• _About this task_:
Return the listing that follows, word for word.
== Records supplied ==
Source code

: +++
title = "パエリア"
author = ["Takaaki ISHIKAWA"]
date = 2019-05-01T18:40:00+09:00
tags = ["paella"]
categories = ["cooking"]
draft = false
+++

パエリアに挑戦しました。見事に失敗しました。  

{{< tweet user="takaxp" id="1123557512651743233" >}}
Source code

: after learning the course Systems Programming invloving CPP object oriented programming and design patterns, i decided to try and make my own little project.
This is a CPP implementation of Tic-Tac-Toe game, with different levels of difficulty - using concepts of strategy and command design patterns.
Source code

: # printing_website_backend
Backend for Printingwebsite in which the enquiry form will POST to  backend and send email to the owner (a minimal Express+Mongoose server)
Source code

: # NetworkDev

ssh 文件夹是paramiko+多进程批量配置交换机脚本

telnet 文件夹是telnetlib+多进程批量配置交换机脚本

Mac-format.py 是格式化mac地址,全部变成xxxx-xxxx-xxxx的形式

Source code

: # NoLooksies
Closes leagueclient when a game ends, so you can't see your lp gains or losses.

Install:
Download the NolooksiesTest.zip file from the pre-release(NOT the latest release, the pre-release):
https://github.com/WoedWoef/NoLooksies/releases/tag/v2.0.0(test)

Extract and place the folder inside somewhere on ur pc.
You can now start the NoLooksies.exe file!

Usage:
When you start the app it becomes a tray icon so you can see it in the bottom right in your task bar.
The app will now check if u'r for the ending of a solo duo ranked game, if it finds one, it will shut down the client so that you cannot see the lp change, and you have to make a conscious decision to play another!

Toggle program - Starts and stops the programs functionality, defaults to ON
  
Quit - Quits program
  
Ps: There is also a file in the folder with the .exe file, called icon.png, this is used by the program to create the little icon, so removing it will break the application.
===
• _Reply to the task_:
Source code

: +++
title = "パエリア"
author = ["Takaaki ISHIKAWA"]
date = 2019-05-01T18:40:00+09:00
tags = ["paella"]
categories = ["cooking"]
draft = false
+++

パエリアに挑戦しました。見事に失敗しました。  

{{< tweet user="takaxp" id="1123557512651743233" >}}
Source code

: after learning the course Systems Programming invloving CPP object oriented programming and design patterns, i decided to try and make my own little project.
This is a CPP implementation of Tic-Tac-Toe game, with different levels of difficulty - using concepts of strategy and command design patterns.
Source code

: # printing_website_backend
Backend for Printingwebsite in which the enquiry form will POST to  backend and send email to the owner (a minimal Express+Mongoose server)
Source code

: # NetworkDev

ssh 文件夹是paramiko+多进程批量配置交换机脚本

telnet 文件夹是telnetlib+多进程批量配置交换机脚本

Mac-format.py 是格式化mac地址,全部变成xxxx-xxxx-xxxx的形式

Source code

: # NoLooksies
Closes leagueclient when a game ends, so you can't see your lp gains or losses.

Install:
Download the NolooksiesTest.zip file from the pre-release(NOT the latest release, the pre-release):
https://github.com/WoedWoef/NoLooksies/releases/tag/v2.0.0(test)

Extract and place the folder inside somewhere on ur pc.
You can now start the NoLooksies.exe file!

Usage:
When you start the app it becomes a tray icon so you can see it in the bottom right in your task bar.
The app will now check if u'r for the ending of a solo duo ranked game, if it finds one, it will shut down the client so that you cannot see the lp change, and you have to make a conscious decision to play another!

Toggle program - Starts and stops the programs functionality, defaults to ON
  
Quit - Quits program
  
Ps: There is also a file in the folder with the .exe file, called icon.png, this is used by the program to create the little icon, so removing it will break the application.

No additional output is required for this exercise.